"ei artha-amara sutrera vyakhyanurupa
'bhagavata' kariba sutrera bhasya-svarupa"
ei artha—this explanation; amara—my; sutrera—of Brahma-sutra; vyakhya-anurupa—a suitable explanation; bhagavataSrimad-Bhagavata Purana; kariba—I shall make; sutrera—of the Brahma-sutra; bhasya-svarupa—as the original commentary.
"Srila Vyasadeva considered that whatever he had received from Narada Muni as an explanation of omkara he would elaborately explain in his book Srimad-Bhagavatam as a commentary on Brahma-sutra.
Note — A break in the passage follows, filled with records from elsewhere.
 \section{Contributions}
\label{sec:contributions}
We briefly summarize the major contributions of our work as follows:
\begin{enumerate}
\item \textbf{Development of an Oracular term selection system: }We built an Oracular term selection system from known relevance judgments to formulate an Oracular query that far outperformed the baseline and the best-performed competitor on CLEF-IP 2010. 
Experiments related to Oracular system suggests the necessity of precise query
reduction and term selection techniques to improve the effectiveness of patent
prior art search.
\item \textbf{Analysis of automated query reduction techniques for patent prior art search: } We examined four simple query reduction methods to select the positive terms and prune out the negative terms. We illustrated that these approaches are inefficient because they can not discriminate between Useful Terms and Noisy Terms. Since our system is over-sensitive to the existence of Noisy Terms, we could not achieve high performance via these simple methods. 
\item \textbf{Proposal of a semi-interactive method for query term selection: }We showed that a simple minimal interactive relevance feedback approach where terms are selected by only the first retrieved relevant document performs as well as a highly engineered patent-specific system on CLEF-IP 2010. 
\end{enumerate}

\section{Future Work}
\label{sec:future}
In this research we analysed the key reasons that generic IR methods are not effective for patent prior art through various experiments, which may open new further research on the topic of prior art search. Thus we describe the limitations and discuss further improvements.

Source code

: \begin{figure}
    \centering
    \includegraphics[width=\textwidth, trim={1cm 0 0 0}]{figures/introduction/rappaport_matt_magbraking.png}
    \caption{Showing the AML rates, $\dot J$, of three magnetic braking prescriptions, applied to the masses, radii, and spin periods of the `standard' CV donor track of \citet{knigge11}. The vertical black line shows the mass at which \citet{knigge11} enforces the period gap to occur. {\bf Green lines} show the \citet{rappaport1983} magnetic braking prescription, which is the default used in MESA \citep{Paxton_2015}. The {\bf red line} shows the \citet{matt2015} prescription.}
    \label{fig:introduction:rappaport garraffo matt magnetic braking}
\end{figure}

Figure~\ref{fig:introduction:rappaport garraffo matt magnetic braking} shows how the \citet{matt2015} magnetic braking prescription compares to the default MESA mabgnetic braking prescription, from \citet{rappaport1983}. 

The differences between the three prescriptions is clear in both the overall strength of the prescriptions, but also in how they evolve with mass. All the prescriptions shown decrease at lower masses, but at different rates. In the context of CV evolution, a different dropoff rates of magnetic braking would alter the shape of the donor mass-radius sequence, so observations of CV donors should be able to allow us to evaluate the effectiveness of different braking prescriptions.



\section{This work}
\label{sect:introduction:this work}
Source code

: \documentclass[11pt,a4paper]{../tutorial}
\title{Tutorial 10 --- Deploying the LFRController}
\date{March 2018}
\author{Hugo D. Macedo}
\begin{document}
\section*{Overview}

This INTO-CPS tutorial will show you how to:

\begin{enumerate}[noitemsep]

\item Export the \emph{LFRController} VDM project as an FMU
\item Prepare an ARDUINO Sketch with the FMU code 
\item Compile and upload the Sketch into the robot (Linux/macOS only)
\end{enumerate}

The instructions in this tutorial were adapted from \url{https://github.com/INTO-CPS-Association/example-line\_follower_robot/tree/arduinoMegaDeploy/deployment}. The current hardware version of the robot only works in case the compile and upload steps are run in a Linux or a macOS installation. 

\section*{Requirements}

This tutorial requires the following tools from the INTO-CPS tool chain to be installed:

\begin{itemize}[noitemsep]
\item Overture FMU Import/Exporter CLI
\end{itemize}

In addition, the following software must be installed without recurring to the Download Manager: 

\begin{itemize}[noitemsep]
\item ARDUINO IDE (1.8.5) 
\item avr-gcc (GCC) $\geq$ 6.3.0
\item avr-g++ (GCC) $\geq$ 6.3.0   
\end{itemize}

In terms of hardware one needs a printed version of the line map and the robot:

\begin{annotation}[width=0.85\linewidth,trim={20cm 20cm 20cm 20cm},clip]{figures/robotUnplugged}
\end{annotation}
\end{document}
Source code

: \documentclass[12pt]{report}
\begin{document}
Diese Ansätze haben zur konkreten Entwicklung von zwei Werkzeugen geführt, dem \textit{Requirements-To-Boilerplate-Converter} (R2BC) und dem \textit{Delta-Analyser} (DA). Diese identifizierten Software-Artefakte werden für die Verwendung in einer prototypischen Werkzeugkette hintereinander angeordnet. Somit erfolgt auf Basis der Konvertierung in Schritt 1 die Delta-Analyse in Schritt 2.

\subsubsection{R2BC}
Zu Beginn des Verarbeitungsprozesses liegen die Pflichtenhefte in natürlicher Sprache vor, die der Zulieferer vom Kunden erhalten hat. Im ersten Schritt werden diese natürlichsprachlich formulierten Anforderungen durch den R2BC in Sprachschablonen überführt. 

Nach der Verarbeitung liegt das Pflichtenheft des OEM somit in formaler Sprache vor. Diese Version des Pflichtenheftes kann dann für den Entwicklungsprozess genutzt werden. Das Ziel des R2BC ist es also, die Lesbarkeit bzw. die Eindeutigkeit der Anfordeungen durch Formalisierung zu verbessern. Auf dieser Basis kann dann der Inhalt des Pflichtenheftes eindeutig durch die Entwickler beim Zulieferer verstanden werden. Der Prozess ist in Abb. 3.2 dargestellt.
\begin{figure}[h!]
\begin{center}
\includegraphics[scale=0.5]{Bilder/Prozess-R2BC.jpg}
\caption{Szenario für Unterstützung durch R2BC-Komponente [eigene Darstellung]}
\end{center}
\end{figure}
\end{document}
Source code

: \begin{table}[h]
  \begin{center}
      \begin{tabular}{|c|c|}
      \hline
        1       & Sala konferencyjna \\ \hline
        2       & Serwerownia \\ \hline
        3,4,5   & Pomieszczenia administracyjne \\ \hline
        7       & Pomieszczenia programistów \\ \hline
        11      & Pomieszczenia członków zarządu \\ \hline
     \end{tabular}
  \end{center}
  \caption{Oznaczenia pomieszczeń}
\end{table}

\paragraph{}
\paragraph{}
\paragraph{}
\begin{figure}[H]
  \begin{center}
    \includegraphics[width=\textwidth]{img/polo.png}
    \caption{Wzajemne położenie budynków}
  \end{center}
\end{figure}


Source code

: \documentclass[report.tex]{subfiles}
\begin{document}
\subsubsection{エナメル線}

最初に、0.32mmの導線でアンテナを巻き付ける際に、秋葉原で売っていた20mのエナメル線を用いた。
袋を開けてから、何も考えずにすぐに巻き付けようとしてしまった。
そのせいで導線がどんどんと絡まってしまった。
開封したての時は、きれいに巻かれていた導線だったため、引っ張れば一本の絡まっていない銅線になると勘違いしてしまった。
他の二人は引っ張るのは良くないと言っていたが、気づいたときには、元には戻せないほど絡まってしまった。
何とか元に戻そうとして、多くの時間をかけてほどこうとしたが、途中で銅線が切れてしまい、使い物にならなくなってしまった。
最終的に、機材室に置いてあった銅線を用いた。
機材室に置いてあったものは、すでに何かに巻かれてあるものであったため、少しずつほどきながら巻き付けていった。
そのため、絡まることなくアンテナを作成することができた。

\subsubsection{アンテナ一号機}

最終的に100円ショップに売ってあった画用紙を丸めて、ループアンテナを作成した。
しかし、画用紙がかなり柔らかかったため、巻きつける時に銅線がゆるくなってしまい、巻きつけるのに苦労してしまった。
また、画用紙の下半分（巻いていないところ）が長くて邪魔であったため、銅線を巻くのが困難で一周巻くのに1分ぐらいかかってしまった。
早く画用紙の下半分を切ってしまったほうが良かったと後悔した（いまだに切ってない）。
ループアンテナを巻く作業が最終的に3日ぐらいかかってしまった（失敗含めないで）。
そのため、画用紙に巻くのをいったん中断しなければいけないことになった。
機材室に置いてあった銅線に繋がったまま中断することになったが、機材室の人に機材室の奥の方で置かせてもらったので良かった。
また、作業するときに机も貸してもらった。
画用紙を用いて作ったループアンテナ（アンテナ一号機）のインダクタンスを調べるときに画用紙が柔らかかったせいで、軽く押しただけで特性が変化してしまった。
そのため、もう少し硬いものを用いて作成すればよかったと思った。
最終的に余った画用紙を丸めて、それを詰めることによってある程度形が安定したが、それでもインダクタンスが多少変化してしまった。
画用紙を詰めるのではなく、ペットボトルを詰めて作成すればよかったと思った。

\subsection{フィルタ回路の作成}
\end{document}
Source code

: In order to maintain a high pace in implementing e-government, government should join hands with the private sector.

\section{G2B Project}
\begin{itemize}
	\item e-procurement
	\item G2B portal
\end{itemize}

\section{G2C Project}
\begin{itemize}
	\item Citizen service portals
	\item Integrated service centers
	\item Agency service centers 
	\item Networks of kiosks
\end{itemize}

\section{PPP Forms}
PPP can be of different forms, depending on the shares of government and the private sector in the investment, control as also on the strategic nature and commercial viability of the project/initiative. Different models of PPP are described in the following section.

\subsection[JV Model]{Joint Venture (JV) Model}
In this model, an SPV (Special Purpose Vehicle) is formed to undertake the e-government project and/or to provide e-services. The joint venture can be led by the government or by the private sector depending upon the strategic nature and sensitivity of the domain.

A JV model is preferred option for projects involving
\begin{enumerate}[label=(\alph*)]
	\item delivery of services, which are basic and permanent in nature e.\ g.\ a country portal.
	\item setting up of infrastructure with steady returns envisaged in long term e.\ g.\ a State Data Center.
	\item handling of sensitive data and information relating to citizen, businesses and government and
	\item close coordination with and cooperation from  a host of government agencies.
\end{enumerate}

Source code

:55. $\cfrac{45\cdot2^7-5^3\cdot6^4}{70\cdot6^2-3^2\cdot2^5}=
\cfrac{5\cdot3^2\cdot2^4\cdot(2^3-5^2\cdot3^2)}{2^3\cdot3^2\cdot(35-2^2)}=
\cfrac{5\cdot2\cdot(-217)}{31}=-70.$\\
The sound vibration omkara is the root of Vedic knowledge. This omkara is known as maha-vakya, or the supreme sound. Whatever meaning is in the supreme sound omkara is further understood in the Gayatri mantra. Again, this same meaning is explained in Srimad-Bhagavatam in the four slokas known as catuh-sloki, which begin with the words aham evasam evagre. The Lord says, "Only I existed before the creation." From this verse, four slokas have been composed, and these are known as the catuh-sloki. In this way the Supreme Personality of Godhead informed Lord Brahma about the purpose of the catuh-sloki. Again, Lord Brahma explained this to Narada Muni, and Narada Muni explained it to Srila Vyasadeva. This is the parampara system, the disciplic succession. The import of Vedic knowledge, the original word pranava, has been explained in Srimad-Bhagavatam. The conclusion is that the Brahma-sutra is explained in Srimad-Bhagavatam.